* _Excerpted records_:
──────────

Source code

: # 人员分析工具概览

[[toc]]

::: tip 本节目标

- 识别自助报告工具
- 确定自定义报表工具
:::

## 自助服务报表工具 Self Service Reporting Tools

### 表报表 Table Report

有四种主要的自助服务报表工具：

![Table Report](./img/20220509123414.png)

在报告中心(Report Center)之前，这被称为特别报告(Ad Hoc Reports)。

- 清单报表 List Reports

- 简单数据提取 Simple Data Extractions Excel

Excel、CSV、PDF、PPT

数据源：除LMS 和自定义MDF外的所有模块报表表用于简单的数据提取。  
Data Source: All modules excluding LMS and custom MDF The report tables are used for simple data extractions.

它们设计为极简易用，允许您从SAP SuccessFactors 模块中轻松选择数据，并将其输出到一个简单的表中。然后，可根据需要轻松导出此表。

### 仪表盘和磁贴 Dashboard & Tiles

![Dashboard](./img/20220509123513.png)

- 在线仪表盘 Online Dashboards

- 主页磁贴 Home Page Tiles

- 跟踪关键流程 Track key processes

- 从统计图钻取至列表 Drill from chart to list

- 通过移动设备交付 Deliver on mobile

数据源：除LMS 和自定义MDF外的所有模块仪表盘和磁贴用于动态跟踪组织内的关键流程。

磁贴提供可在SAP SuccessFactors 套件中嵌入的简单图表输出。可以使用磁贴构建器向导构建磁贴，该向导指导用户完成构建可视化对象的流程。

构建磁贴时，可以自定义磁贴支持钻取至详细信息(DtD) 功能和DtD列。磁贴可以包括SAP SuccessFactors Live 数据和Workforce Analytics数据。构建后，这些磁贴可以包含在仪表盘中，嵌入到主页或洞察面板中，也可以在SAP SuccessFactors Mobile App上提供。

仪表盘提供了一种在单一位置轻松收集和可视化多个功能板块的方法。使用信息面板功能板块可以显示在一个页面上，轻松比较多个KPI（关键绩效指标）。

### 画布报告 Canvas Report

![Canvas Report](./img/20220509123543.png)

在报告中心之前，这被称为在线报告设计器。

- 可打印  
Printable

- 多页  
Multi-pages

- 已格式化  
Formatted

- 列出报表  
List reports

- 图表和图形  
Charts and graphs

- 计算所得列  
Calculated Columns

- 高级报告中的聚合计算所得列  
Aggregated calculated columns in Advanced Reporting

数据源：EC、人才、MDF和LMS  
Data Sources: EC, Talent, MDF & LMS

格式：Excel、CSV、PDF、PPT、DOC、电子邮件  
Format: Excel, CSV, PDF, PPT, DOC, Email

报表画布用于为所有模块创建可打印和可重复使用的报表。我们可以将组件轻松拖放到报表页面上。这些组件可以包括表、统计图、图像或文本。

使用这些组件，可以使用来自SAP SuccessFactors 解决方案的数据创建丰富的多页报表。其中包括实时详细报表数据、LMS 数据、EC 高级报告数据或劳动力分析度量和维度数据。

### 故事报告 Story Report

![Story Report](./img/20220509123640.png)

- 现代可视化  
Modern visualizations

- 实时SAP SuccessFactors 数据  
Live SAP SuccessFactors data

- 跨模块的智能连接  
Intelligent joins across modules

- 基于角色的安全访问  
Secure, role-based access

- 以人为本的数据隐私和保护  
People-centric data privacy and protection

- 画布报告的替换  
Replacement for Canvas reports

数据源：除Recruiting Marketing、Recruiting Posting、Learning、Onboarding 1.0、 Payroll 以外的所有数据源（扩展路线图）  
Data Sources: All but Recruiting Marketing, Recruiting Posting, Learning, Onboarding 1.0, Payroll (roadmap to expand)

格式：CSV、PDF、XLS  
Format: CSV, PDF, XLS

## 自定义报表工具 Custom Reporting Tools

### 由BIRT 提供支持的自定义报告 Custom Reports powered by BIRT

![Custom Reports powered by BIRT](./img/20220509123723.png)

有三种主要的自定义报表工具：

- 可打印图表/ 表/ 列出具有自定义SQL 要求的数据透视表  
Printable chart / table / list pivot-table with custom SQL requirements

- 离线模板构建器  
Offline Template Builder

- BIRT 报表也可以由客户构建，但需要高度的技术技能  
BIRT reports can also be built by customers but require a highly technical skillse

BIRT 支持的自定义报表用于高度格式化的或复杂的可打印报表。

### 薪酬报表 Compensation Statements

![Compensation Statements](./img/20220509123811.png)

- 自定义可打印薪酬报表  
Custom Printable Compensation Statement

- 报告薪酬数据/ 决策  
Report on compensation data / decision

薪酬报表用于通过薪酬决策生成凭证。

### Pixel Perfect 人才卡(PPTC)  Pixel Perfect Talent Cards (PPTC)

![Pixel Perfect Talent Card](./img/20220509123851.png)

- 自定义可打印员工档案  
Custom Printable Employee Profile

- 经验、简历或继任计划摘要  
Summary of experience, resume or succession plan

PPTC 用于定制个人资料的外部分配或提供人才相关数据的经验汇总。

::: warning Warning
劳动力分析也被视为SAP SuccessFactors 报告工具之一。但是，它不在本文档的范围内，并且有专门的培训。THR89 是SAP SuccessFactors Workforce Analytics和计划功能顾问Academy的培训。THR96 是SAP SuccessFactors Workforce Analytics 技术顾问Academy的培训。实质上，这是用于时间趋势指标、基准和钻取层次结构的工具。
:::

──────────

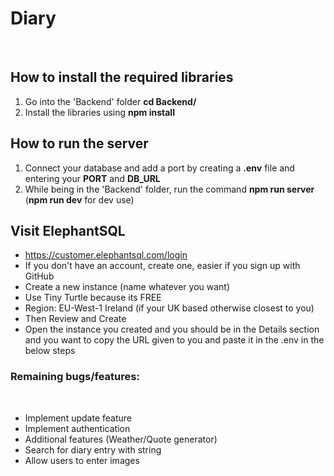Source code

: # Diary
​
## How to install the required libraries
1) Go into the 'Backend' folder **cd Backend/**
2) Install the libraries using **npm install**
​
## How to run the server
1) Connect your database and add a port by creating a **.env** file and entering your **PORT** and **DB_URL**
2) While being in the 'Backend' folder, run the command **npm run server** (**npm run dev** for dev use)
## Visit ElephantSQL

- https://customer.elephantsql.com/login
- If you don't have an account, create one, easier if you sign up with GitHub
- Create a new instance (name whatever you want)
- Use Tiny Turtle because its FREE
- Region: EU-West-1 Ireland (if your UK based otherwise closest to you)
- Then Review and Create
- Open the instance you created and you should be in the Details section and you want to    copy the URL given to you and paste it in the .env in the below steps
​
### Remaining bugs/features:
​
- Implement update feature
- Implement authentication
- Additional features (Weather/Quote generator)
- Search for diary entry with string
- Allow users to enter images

──────────

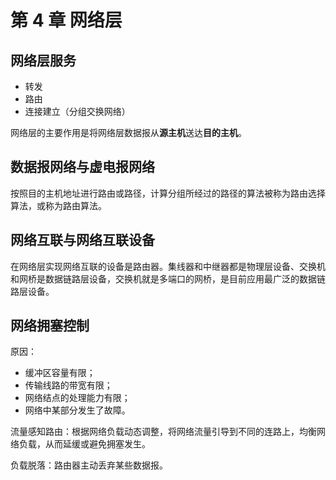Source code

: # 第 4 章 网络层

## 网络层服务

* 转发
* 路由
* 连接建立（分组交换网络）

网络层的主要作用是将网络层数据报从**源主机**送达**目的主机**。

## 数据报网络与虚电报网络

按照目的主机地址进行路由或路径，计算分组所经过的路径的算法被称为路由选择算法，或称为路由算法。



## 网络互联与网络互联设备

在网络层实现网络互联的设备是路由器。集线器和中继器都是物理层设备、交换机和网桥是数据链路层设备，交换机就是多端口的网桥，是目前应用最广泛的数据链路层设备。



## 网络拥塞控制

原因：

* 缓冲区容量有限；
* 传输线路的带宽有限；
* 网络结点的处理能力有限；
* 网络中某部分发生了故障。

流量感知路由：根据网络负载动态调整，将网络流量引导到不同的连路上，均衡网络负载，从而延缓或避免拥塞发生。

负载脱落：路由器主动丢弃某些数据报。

──────────

The required answer is the exact run of lines above starting at the line with "- If you don't" and ending at the line with "- Then Review and Create", with both ends present.

* _Exercise response_:
- If you don't have an account, create one, easier if you sign up with GitHub
- Create a new instance (name whatever you want)
- Use Tiny Turtle because its FREE
- Region: EU-West-1 Ireland (if your UK based otherwise closest to you)
- Then Review and Create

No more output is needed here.